Of course, this once again raises a number of questions. Where should the constant need to harm one another come from if everyone wants nothing more than to “guide their actions” without dictation? Locke expressly refuses to accept the fact that in doing so he gets in the way of others – namely because of the nature of his “property,” i.e. the means with which he wants “his best.” Insofar as he only does this, everything is for him in the most beautiful (natural law) order. All that remains is the assumption of an unfathomably evil will that wants to invade the lives and property of others, which always threatens to destroy the coexistence of the “by nature” free and equal citizens. But: if everyone must be assumed to have such a will to encroach, constantly and in principle, how can the same people then be the appointed guardians of the law who, in punishing the wrongdoers, have nothing else in mind than the disinterested protection of law and order? A strange construction: everyone is a potential “lawbreaker” and at the same time a potential enforcer of the law!

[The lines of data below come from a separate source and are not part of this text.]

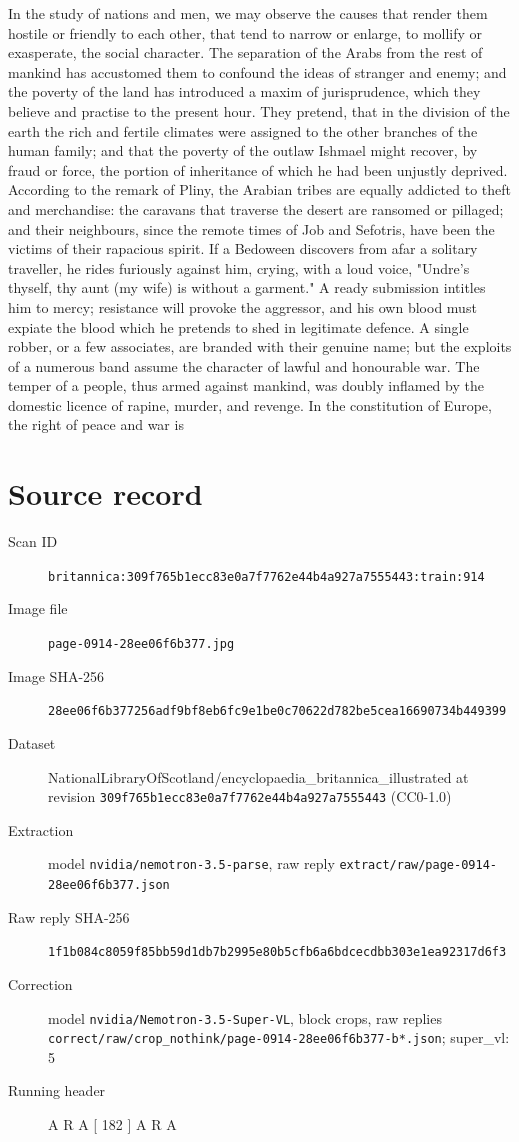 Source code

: \documentclass{article}
\begin{document}
In the study of nations and men, we may observe the causes that render them hostile or friendly to each other, that tend to narrow or enlarge, to mollify or exasperate, the social character. The separation of the Arabs from the rest of mankind has accustomed them to confound the ideas of stranger and enemy; and the poverty of the land has introduced a maxim of jurisprudence, which they believe and practise to the present hour. They pretend, that in the division of the earth the rich and fertile climates were assigned to the other branches of the human family; and that the poverty of the outlaw Ishmael might recover, by fraud or force, the portion of inheritance of which he had been unjustly deprived. According to the remark of Pliny, the Arabian tribes are equally addicted to theft and merchandise: the caravans that traverse the desert are ransomed or pillaged; and their neighbours, since the remote times of Job and Sefotris, have been the victims of their rapacious spirit. If a Bedoween discovers from afar a solitary traveller, he rides furiously against him, crying, with a loud voice, "Undre's thyself, thy aunt (my wife) is without a garment." A ready submission intitles him to mercy; resistance will provoke the aggressor, and his own blood must expiate the blood which he pretends to shed in legitimate defence. A single robber, or a few associates, are branded with their genuine name; but the exploits of a numerous band assume the character of lawful and honourable war. The temper of a people, thus armed against mankind, was doubly inflamed by the domestic licence of rapine, murder, and revenge. In the constitution of Europe, the right of peace and war is


\section*{Source record}
\begin{description}
\item[Scan ID] \texttt{britannica:309f765b1ecc83e0a7f7762e44b4a927a7555443:train:914}
\item[Image file] \texttt{page-0914-28ee06f6b377.jpg}
\item[Image SHA-256] \texttt{28ee06f6b377256adf9bf8eb6fc9e1be0c70622d782be5cea16690734b449399}
\item[Dataset] NationalLibraryOfScotland/encyclopaedia\_britannica\_illustrated at revision \texttt{309f765b1ecc83e0a7f7762e44b4a927a7555443} (CC0-1.0)
\item[Extraction] model \texttt{nvidia/nemotron-3.5-parse}, raw reply \texttt{extract/raw/page-0914-28ee06f6b377.json}
\item[Raw reply SHA-256] \texttt{1f1b084c8059f85bb59d1db7b2995e80b5cfb6a6bdcecdbb303e1ea92317d6f3}
\item[Correction] model \texttt{nvidia/Nemotron-3.5-Super-VL}, block crops, raw replies \texttt{correct/raw/crop\_nothink/page-0914-28ee06f6b377-b*.json}; super\_vl: 5
\item[Running header] A R A  [ 182 ] A R A
\end{description}
\end{document}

Finally: where does the power necessary for punishment come from for the individual if there is no relationship of superiority and subordination between the equal members of society?

The point of these “absurdities” is, of course, this: Locke constructs his “state of nature” so absurdly that its own untenability becomes obvious. One can already guess what is coming: the positive characteristics of the “state of nature” – a universally valid law that grants “rights” to everyone without them having a master over them; which everyone violates just as much as they ensure that it is observed; whose violation everyone punishes on behalf of everyone else – are precisely the defects of that ominous state of affairs which must be eliminated by creating an independent political power.

“Want of a common judge with authority, puts all men in a state of nature: force without right, upon a man’s person, makes a state of war...”

It is no coincidence that this kind of derivation is reminiscent of a sleight of hand trick: if all the determinations of a legal relationship are included in the “state of nature” and the corresponding violence that gives the law its validity in the first place is left out (or, which is the same thing, it lets the individuals subject to the law enforce it on their own), then the absence of this violence suddenly becomes very noticeable: a “state of war” threatens which, on the other hand, no “living being endowed with reason” can want. So the “state of nature” can only endure if it is abolished and “transitions” into a state of affairs supervised by a sovereign power. And that is the fundamental legitimization of the bourgeois state power which for its part has no independent purpose at all, but is supposed to be sovereign over its subjects solely to make the “blessings” of the “state of nature” permanent – by thankfully preventing the transition to a “state of war” time and again.

II. Property and money

In contrast to Hobbes, who defines the state exclusively as the successful tamer of untamed human nature, Locke’s derivation of the state makes use of a category that actually has something to do with the bourgeois state power, that is, property, the protection of which is the primary concern of “political society.” The only question is whether Locke’s property has anything to do with the legal relationship of the same name established by bourgeois power. This is how he sees property:

“Thus the grass my horse has bit; the turfs my servant has cut; and the ore I have digged in any place, where I have a right to them in common with others, become my property, without the assignation or consent of any body. The labour that was mine, removing them out of that common state they were in, hath fixed my property in them.”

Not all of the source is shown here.